Artisti emergenti della nuova Cina

Grazie al meccanismo innestato dalla fiera Art HK (17-20 maggio), Hong Kong sta diventando un centro sempre più in voga per il mercato dell'arte contemporanea e di conseguenza i giovani artisti locali iniziano ad attirare l'attenzione dei curatori e dal collezionismo internazionale. A differenza dei più conosciuti artisti della grande Cina, di loro fino ad oggi non si è molto sentito parlare e i loro prezzi sono ancora piuttosto contenuti. L'artista multimediale Leung Chi Wo (1968), che di recente ha fatto una mostra alla Rokeby Gallery di Londra, è uno dei nomi da tenere d'occhio. Le sue opere, che spaziano dalla fotografia, video, testi performance e istallazioni, esplorano la relazione tra percezione e comprensione. Nel 2001 ha rappresentato Hong Kong alla Biennale di Venezia e il suo lavoro è stato esposto anche alla Tate Modern di Londra e al PS1 di New York. Leung Chi Wo è uno dei fondatori di Para/Site, il principale spazio no-profit di Hong Kong dal 1996, che nei giorni di Art HK raccoglierà fondi per finanziare nuovi progetti con un negozio temporaneo, uno stand in fiera e un'asta online (su www.Paddle8.com fino al 28 maggio) di lavori donati da artisti cinesi e internazionali come «Lovers' Discourse», 2011 di Leung Chi Wo da una stima di 3-5mila dollari. Altro giovane artista locale già proiettato sulla scena internazionale è il concettuale Lee Kit (1978) che all'asta di Para/Site presenta «Hand-Painted Cloth Box Set», 2008 e «Soundtrack for their Wedding», 2011 stimato tra i 7mila e i 9mila $. Conosciuto per i suoi tessuti dipinti a mano, Lee Kit ha già esposto «Print/Out» al MoMA di New York (2012); «The Ungovernablesa» al New Museum, NewYork (2012) e «How to set up an apartment for Johnny» ad Art Statements, Art Basel 42, Basilea. Il suo studio, come quello di molti altri degli artisti di Hong Kong è nella zona di Fo Tan, area industriale caduta in disuso. Anche il giovane Tsang Kin-wah (1976) ha oggi in curriculum importanti esposizioni internazionali, tra le altre al Mori Museum di Tokyo (2011) e alla galleria di Yvonne Lambert di Parigi (2008). I suoi lavori, basati su scritte e realizzati su medium diversi, hanno prezzi che partono da pochi migliaia di dollari.

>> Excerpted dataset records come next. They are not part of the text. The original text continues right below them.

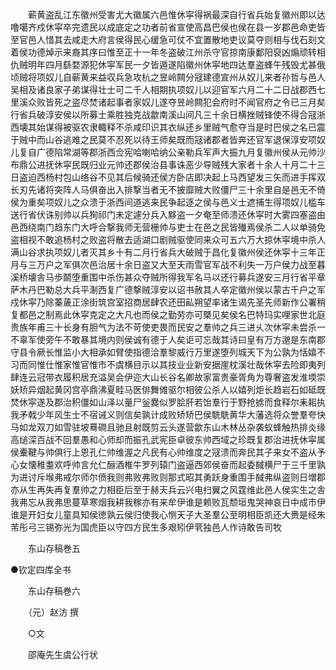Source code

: <!-- { "loadSidebar": true } -->
　　蕲黄盗乱江东徽州受害尤大徽属六邑惟休寜得祸最深自行省兵始复徽州即以达噜噶齐戍休寜卒完遗民以成底定之功者前省宣使高昌巴侯也侯在县一岁郡邑命吏皆至官邑人惜其去咸走大府言侯得民心缓急可仗不宜置散地吏议莫夺则相与伐石刻文着侯功德焯示来裔其序曰惟至正十一年冬盗破江州杀守官掠南康鄱阳裒凶煽顽转相仇贼明年四月繇婺源犯休寜军民一夕皆遁遂陷徽州休寜地四达羣盗蜂午残毁尤甚俄顷贼将项奴儿自蕲黄来益収兵急攻杭之昱岭闗分冦建德宣州从奴儿来者孙哲与邑人吴相及诸良家子弟谋得壮士可二千人相期执项奴儿以迎官军六月二十二日战郡西七里溪众败皆死之盗尽焚诸起事者家奴儿遂夺昱岭闗犯会府时不闻官府之令已三月矣行省兵破淳安侯以所募士乘胜独克战歙南溪山间凡三十余日横挫贼锋使不得合冦浙西壊其始谋得被驱农隶輙释不杀咸印识其衣纵还乡里贼气愈夺当是时巴侯之名已震于贼中而山谷逃难之民莫不忍死以待王师矣既而冦诸郡者皆奔还官军退保淳安项奴儿复自广德陷常湖等郡浙西佥宪哈喇哈纳公亲勒兵军声大振九月复徽州侯从元帅沙布鼎公进抚休寜民既归业元帅还郡侯治县事诛恶少导贼残大家者十余人十月二十三日盗迫西杨村包山络谷不见其后候骑还侯方卧店即决起上马西望发三矢而进手挥双长刃先诸将突阵人马俱奋出入排撃当者无不披靡贼大败僵尸三十余里自是邑无不倚侯为重矣项奴儿之众溃于浙西间道逃来民争起逐之侯与邑义士遮捕生得项奴儿槛车送行省伏诛别帅以兵狥祁门未定遽分兵入黟盗一夕奄至师溃还休寜时大雾四塞盗由邑西绕南门趋东门大呼合撃我师无营栅帅与吏士在邑之民皆殱焉侯杀二人以单骑免盗相视不敢追杨村之败盗将散去适湖口剧贼驱使同来众可五六万大掠休寜境中杀人满山谷求执项奴儿者灭其乡十有二月行省兵大破贼于昌化复徽州侯还休寜十三年正月与三万户之军俱次邑治居十余日盗又大至天雨雪官军战不利失一万户侯力战至暮溪桥壊舎马歩鬬堕重围中杀伤甚众夺贼所得我军名马以还行募兵遂安三月行省平章萨木丹巴勒总大兵平淛西复广德撃贼淳安以诏书赦其人卒定徽州侯以蒙古千户之军戍休寜乃除蓁薉正涂街筑宫室招商居肆农还田畆朔望率诸生谒先圣先师新作公署稍复都邑之制焉此休寜克定之大凡也而侯之勤劳亦可槩见矣侯名巴特玛实哩家世北庭贵族年甫三十长身有胆气为法不苛使吏畏而民安之羣帅之兵三进乆次休寜未尝杀一不辜军使旁午不敢暴其境内则侯诚有德于人矣讵可忘哉其诗曰皇有万方邈是东南郡守县令厥长惟监小大相承如臂使指德洽羣黎威行万里遂堕列城天下为公孰为恬嬉不习而同惟仕惟家惟官惟市不虞横目示以其技业业新安据崖枕溪壮哉休寜去险即夷列肆连云冠带衣履积居充溢吴会伊迩大山长谷名卿故家富贵豪胥角为尊奢盗发淮堧崇妖矫异烟起黄冈宫亭鼎沸夏畦马医俳舞傩驱尔相彼公杀人以嬉列炬长趋岩石如砥既焚休寜遂及郡治积僵如山泽以量尸釡爨似罗脍肝若饴羣行于野抢掳而食释尔耒耜执我矛戟少年风生士不宿诫义则信矣孰计成败矫矫巴侯駪駪黄华大藩选将众誉羣夸快马如龙双刀如雪驻坡蓦磵且驰且射既剪云头遂营歙东山木林丛杂袭蚁蜂触热排炎缘高缒深百战不回羣愚和心师却而振孔武宪臣卓彼东帅西域之珍既复郡治进抚休寜属侯櫜鞬与帅俱行上恩孔仁帅维渥之凡民有心帅维度之冦溃而奔民其子来女不盗从予心女懐稚耋欢呼帅言允仁酾酒椎牛罗列辕门盗逼西郊侯奋而起委馘横尸于三千里孰为进讨斥堠弗戒尔师尔偾我则弗败弗败则那式昭其勇跃身重围手馘弗纵盗则日増郡亦从生再失再复羣帅之力相臣后至于赫天兵云兴电扫翼之风霆维此邑人侯实生之舎我弗忘从我弗思蔓草寒烟我耕我稼亦有来牟伊谁是赖败瓦颓垣鬼哭神哀日中成市伊谁是开妇女儿童具知侯徳孰云侯归使我心恻天子大圣羣公至明相臣凯还大赉是经朱芾彤弓三锡弥光为国虎臣以守四方民生多艰矧伊茕独邑人作诗敢告司牧

　　东山存稿巻五

●钦定四库全书

　　东山存稿巻六

　　（元）赵汸 撰

　　○文

　　邵庵先生虞公行状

Rispetto alla Grande Cina, Hong Kong concede agli artisti un'ampia libertà di diritti civili e di parola oltre al conveniente regime fiscale. Non sorprende che prima di venire arrestato Ai Weiwei avesse acquistato qui uno spazio con l'intenzione di lavorarci. Il processo è però agli esordi, mancano ancora scuole d'arte all'avanguardia e una piattaforma più strutturata di quella attuale che aiuti a costruire la reputazione e mostrare le opere degli artisti locali. Passi si stanno facendo in questa direzione e più istituzioni non-profit stanno nascendo in città accanto alle poche già esistenti. Spring Workshop, uno spazio multidisciplinare voluto dal compositore americano Mimi Brown, verrà aperto il prossimo ottobre in Wong Chuk Hang, un distretto industriale nell'est della città e continuano i progetti del governo per la realizzazione del West Kowloon Cultural district e del M+museum, un ambizioso progetto di ristrutturazione di una vasta zona nel centro città annunciato nel 1997 la cui realizzazione continua però ad essere posticipata senza una data di fine dei lavori precisa.